Saved data entries:
%%

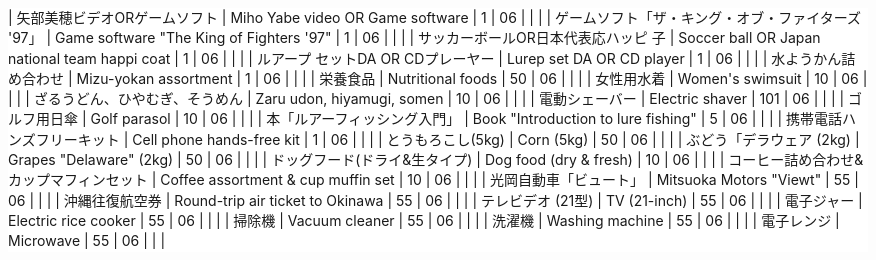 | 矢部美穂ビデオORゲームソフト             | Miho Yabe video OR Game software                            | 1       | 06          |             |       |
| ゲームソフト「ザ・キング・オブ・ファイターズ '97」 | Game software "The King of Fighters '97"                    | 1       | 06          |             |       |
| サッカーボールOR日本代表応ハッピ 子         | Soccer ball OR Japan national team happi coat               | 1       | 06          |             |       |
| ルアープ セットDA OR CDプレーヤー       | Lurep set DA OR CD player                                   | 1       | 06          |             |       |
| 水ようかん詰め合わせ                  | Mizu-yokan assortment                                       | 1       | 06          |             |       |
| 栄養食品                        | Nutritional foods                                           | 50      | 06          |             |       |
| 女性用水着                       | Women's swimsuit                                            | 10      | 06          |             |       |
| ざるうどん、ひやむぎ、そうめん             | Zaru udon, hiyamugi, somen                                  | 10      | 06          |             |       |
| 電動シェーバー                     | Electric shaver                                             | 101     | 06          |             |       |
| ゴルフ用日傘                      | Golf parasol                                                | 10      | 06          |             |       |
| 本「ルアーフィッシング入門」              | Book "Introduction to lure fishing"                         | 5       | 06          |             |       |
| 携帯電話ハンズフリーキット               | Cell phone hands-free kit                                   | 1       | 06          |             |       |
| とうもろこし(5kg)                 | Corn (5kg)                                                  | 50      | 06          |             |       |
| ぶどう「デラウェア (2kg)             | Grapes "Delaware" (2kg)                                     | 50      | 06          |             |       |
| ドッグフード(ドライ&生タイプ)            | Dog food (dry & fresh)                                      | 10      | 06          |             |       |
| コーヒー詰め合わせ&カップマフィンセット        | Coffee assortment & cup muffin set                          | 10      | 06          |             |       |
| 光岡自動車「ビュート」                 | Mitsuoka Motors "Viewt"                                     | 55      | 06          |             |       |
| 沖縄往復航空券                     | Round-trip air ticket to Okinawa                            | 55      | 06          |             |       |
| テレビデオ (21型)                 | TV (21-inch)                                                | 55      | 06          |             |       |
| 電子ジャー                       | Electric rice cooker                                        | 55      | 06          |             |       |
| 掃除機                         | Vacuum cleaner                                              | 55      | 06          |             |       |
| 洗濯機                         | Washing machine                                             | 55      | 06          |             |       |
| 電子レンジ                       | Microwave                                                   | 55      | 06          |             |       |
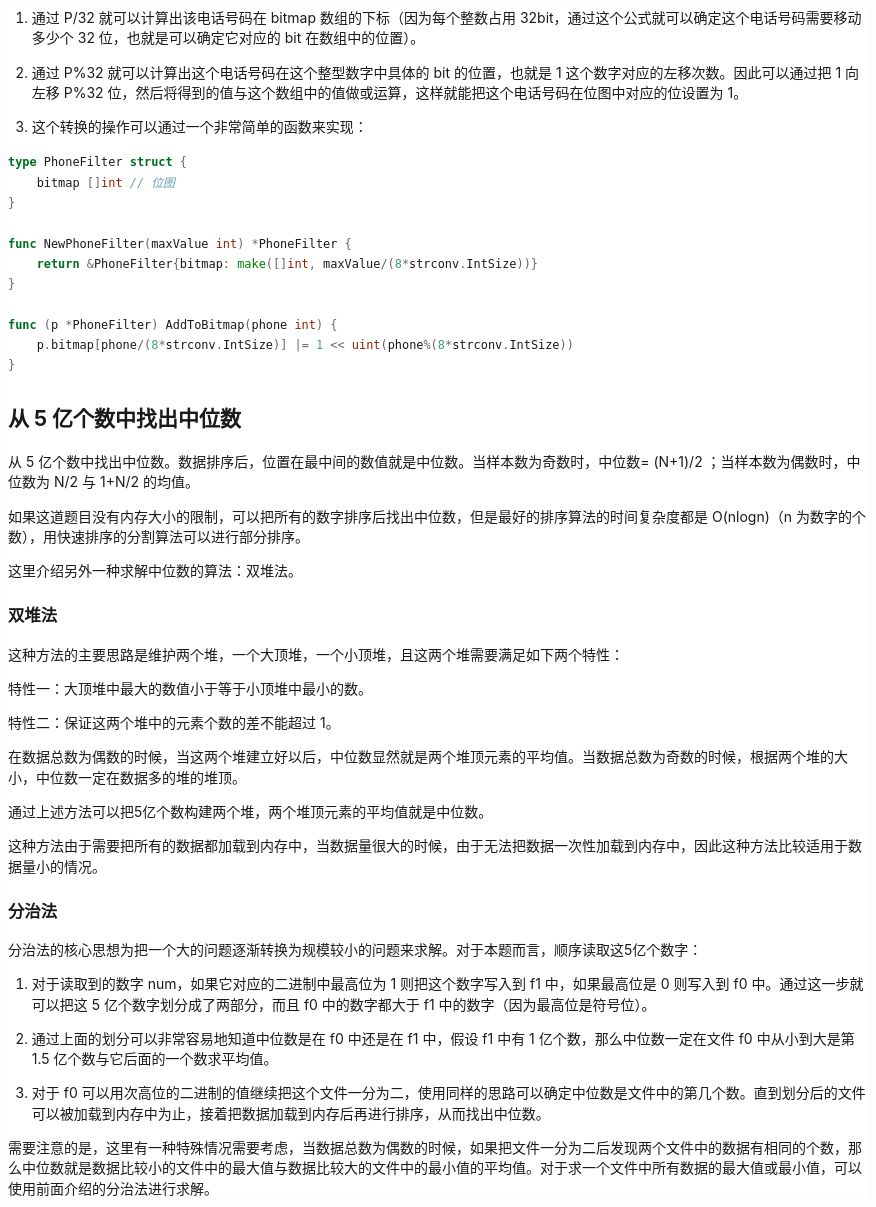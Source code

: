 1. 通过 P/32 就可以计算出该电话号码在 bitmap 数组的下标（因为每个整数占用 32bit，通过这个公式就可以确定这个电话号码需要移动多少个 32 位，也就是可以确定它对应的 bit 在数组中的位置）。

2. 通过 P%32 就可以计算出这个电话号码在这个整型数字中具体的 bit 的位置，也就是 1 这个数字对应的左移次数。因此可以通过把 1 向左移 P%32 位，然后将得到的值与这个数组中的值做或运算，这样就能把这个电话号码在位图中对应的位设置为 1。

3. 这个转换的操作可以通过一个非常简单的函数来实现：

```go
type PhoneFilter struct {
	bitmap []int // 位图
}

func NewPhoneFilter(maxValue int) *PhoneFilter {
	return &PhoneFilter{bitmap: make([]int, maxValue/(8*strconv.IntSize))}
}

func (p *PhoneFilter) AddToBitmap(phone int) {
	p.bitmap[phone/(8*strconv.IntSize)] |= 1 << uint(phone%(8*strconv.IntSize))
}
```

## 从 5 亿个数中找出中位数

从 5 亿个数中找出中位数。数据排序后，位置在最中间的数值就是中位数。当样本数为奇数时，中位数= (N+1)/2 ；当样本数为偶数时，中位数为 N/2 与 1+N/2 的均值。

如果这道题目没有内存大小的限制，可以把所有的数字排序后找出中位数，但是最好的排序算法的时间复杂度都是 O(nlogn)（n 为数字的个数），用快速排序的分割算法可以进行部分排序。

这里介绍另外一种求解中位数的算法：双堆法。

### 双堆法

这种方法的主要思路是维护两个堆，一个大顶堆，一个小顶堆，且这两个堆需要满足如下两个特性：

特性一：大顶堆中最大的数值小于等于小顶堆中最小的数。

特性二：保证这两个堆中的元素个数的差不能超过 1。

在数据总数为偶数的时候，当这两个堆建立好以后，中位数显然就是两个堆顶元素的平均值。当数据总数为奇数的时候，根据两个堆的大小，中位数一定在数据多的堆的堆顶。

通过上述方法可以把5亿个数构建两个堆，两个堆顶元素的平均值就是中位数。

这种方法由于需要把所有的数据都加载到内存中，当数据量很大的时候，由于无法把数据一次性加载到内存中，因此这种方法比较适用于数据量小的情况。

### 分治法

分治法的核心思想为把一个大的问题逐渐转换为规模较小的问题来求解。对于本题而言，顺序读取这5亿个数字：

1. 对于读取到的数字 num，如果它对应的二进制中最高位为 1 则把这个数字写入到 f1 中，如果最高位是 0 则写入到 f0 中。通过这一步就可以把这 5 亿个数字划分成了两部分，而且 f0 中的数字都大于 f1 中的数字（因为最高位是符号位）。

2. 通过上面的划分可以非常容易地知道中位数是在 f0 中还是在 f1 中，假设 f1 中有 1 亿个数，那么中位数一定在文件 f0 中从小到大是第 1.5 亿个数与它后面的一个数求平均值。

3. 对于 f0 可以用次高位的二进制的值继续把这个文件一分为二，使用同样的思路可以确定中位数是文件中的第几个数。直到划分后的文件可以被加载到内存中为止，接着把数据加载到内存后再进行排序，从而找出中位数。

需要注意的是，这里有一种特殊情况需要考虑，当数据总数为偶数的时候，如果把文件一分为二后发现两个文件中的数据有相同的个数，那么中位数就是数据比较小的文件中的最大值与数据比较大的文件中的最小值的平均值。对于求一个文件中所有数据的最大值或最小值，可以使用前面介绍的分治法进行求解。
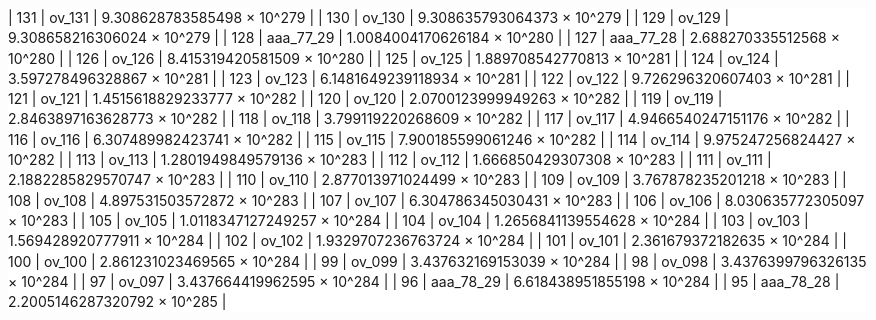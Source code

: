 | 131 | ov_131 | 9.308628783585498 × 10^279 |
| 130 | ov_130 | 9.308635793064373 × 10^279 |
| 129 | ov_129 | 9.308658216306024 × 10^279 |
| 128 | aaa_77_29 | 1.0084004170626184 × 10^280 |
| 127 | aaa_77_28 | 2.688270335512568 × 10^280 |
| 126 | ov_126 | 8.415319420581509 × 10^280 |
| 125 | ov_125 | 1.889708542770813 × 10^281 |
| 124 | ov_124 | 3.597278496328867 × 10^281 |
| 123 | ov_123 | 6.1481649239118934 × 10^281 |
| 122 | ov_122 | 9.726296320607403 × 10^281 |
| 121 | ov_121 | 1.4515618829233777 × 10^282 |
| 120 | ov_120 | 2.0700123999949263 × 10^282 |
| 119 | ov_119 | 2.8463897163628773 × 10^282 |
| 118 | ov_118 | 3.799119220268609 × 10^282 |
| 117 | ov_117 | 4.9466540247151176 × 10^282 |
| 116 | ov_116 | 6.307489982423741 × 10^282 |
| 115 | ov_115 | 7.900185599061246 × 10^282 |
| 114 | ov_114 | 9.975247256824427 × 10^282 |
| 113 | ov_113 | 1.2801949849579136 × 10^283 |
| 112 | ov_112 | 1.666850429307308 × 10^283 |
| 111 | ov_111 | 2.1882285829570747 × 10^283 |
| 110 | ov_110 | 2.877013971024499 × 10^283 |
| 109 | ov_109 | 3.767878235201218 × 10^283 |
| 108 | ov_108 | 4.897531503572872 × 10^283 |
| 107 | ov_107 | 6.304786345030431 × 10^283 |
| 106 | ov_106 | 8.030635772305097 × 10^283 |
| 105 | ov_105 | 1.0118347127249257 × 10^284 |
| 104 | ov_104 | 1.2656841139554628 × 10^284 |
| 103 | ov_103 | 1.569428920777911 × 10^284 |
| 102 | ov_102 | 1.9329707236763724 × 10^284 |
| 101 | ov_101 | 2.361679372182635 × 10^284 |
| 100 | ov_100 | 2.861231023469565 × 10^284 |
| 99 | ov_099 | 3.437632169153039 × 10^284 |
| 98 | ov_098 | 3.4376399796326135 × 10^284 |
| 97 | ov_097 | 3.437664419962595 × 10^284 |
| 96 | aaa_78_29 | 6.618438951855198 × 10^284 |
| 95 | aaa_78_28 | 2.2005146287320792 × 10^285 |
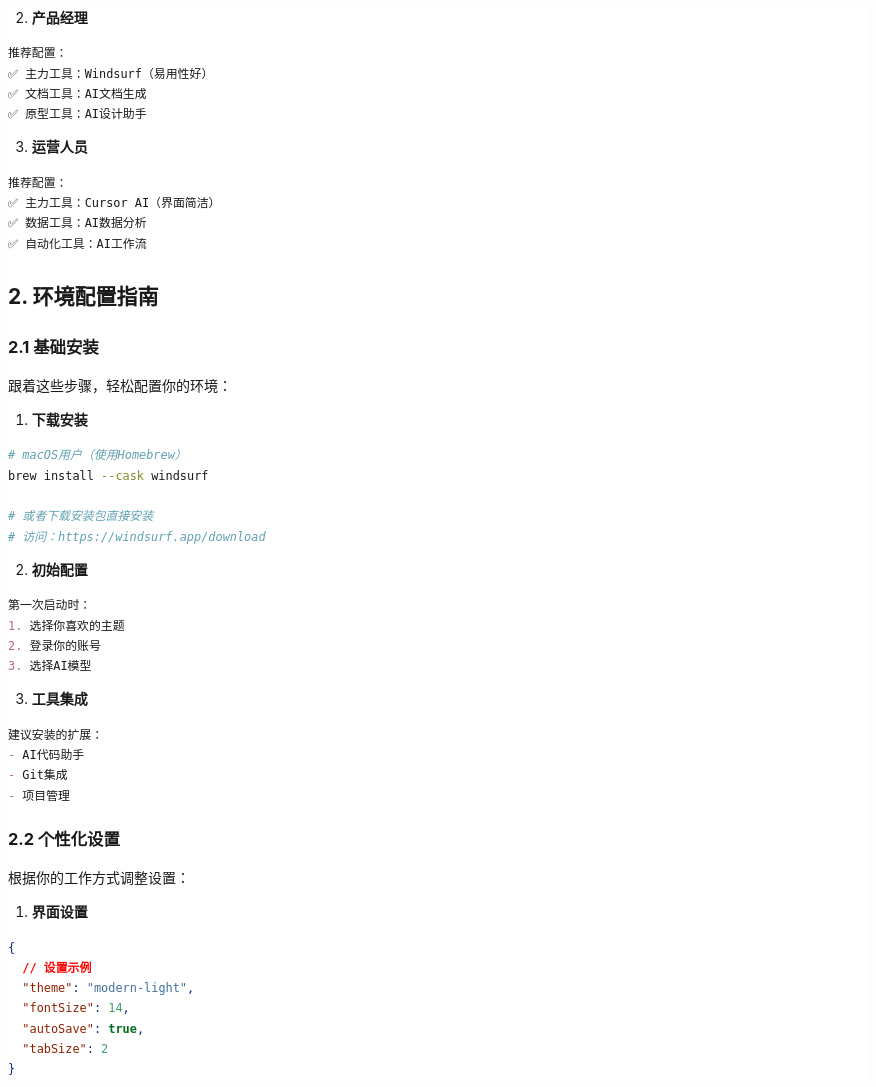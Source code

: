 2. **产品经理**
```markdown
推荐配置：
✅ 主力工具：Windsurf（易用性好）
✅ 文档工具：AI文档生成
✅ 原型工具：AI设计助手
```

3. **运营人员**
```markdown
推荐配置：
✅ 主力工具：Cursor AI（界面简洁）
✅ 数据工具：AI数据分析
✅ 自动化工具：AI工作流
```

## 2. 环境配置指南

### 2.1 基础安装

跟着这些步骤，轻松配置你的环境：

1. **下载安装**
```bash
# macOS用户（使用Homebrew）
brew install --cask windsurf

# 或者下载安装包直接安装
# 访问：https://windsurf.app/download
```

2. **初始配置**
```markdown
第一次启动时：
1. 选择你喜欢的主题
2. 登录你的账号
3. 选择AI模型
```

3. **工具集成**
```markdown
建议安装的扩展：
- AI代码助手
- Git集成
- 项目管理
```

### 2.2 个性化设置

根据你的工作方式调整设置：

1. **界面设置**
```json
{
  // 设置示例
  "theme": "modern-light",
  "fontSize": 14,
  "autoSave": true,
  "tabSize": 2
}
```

%%

**Directions for this task:**
Starting with the line with "从 5 亿个数中找出中位数。数据排序后，位置在最中间的数值就是中位数。当样本数为奇数时，中位数= (N+1)/2" above and going on through the line with "1. 对于读取到的数字 num，如果它对应的二进制中最高位为", transcribe every line exactly, both ends included, and add nothing.

**Result of the exercise:**
从 5 亿个数中找出中位数。数据排序后，位置在最中间的数值就是中位数。当样本数为奇数时，中位数= (N+1)/2 ；当样本数为偶数时，中位数为 N/2 与 1+N/2 的均值。

如果这道题目没有内存大小的限制，可以把所有的数字排序后找出中位数，但是最好的排序算法的时间复杂度都是 O(nlogn)（n 为数字的个数），用快速排序的分割算法可以进行部分排序。

这里介绍另外一种求解中位数的算法：双堆法。

### 双堆法

这种方法的主要思路是维护两个堆，一个大顶堆，一个小顶堆，且这两个堆需要满足如下两个特性：

特性一：大顶堆中最大的数值小于等于小顶堆中最小的数。

特性二：保证这两个堆中的元素个数的差不能超过 1。

在数据总数为偶数的时候，当这两个堆建立好以后，中位数显然就是两个堆顶元素的平均值。当数据总数为奇数的时候，根据两个堆的大小，中位数一定在数据多的堆的堆顶。

通过上述方法可以把5亿个数构建两个堆，两个堆顶元素的平均值就是中位数。

这种方法由于需要把所有的数据都加载到内存中，当数据量很大的时候，由于无法把数据一次性加载到内存中，因此这种方法比较适用于数据量小的情况。

### 分治法

分治法的核心思想为把一个大的问题逐渐转换为规模较小的问题来求解。对于本题而言，顺序读取这5亿个数字：

1. 对于读取到的数字 num，如果它对应的二进制中最高位为 1 则把这个数字写入到 f1 中，如果最高位是 0 则写入到 f0 中。通过这一步就可以把这 5 亿个数字划分成了两部分，而且 f0 中的数字都大于 f1 中的数字（因为最高位是符号位）。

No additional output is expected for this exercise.